Records provided START

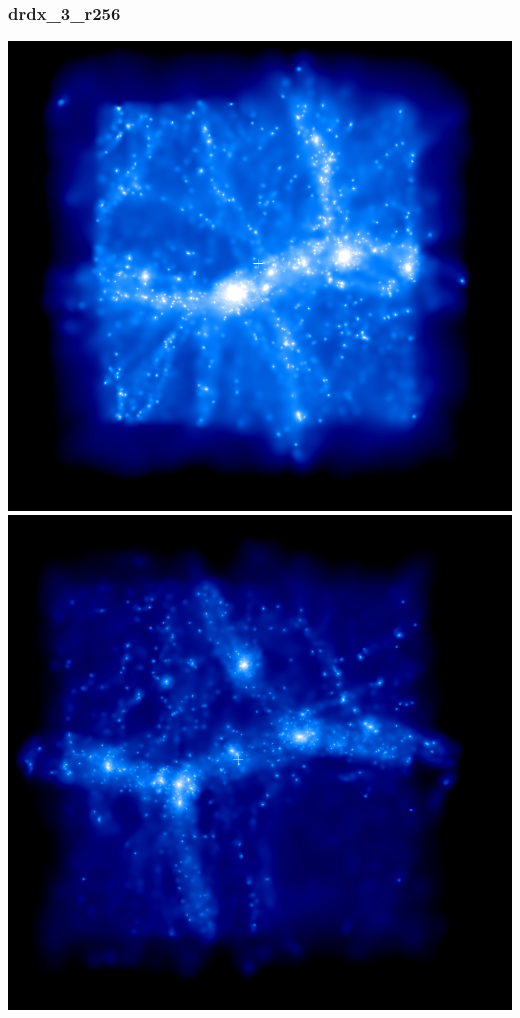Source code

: \documentclass[a4paper,11pt,fleqn,oneside]{book}
\begin{document}
\newpage
\subsubsection{drdx\_3\_r256}

\includegraphics[scale=0.2]{drdx_3_r256/1.png} 
\includegraphics[scale=0.2]{drdx_3_r256/2.png} \\
\end{document}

Records provided END

*Exercise details:*
Among the lines above, return those that hold the word "scale".

*Response below:*
\includegraphics[scale=0.2]{drdx_3_r256/1.png} 
\includegraphics[scale=0.2]{drdx_3_r256/2.png} \\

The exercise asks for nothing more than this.